»»
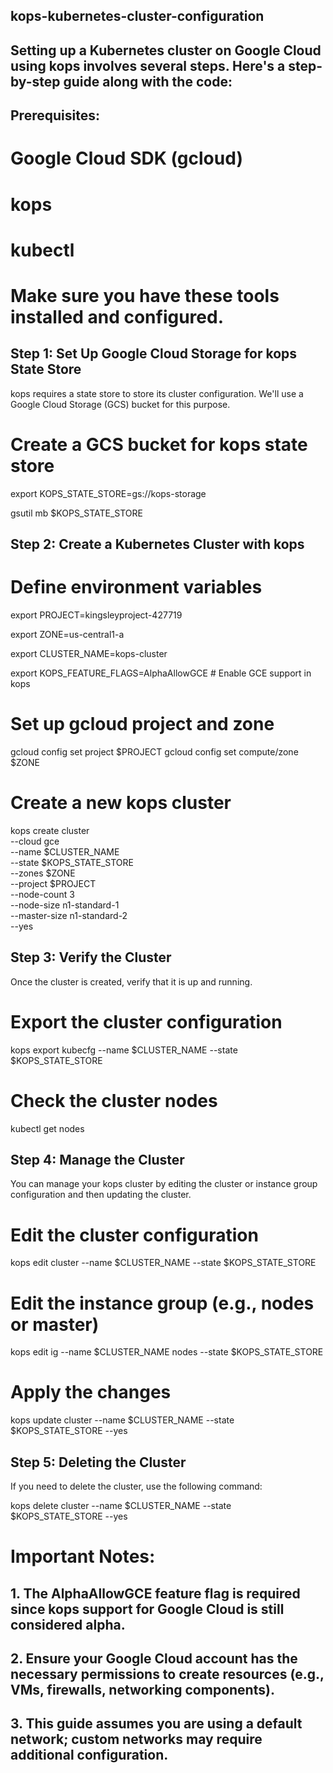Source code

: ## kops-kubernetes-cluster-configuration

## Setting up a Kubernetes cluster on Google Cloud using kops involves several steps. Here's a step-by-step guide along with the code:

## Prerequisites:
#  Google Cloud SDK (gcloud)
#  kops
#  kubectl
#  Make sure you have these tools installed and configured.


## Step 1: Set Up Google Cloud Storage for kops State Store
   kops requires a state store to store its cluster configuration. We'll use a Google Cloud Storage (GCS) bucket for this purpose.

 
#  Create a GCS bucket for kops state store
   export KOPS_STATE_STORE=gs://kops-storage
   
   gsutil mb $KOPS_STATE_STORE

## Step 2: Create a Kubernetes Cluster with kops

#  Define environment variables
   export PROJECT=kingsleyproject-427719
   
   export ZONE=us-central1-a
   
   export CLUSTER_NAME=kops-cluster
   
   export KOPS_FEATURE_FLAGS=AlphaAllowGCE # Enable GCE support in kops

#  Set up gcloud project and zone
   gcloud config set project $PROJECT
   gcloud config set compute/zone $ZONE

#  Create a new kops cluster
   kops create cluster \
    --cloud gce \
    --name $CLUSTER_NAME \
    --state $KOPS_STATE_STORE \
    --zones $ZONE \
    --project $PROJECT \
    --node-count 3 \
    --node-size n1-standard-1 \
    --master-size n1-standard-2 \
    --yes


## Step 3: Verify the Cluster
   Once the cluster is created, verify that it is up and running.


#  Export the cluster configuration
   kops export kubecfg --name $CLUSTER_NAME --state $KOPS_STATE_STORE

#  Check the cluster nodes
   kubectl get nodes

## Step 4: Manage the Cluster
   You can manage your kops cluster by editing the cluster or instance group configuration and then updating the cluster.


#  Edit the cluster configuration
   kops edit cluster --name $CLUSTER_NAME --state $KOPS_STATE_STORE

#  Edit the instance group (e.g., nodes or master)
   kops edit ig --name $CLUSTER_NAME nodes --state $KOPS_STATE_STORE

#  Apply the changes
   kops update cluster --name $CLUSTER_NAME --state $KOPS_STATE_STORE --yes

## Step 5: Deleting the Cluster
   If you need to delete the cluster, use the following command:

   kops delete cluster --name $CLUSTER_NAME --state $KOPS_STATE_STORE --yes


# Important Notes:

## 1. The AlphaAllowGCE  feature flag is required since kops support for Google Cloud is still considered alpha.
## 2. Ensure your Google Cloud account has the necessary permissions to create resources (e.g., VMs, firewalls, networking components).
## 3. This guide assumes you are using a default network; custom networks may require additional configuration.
««
Prompt
Retype the entries above exactly, starting at their first line and ending with the line that holds "kubectl get nodes"; pictures stay out.

Solution to the problem
Source code

: ## kops-kubernetes-cluster-configuration

## Setting up a Kubernetes cluster on Google Cloud using kops involves several steps. Here's a step-by-step guide along with the code:

## Prerequisites:
#  Google Cloud SDK (gcloud)
#  kops
#  kubectl
#  Make sure you have these tools installed and configured.


## Step 1: Set Up Google Cloud Storage for kops State Store
   kops requires a state store to store its cluster configuration. We'll use a Google Cloud Storage (GCS) bucket for this purpose.

 
#  Create a GCS bucket for kops state store
   export KOPS_STATE_STORE=gs://kops-storage
   
   gsutil mb $KOPS_STATE_STORE

## Step 2: Create a Kubernetes Cluster with kops

#  Define environment variables
   export PROJECT=kingsleyproject-427719
   
   export ZONE=us-central1-a
   
   export CLUSTER_NAME=kops-cluster
   
   export KOPS_FEATURE_FLAGS=AlphaAllowGCE # Enable GCE support in kops

#  Set up gcloud project and zone
   gcloud config set project $PROJECT
   gcloud config set compute/zone $ZONE

#  Create a new kops cluster
   kops create cluster \
    --cloud gce \
    --name $CLUSTER_NAME \
    --state $KOPS_STATE_STORE \
    --zones $ZONE \
    --project $PROJECT \
    --node-count 3 \
    --node-size n1-standard-1 \
    --master-size n1-standard-2 \
    --yes


## Step 3: Verify the Cluster
   Once the cluster is created, verify that it is up and running.


#  Export the cluster configuration
   kops export kubecfg --name $CLUSTER_NAME --state $KOPS_STATE_STORE

#  Check the cluster nodes
   kubectl get nodes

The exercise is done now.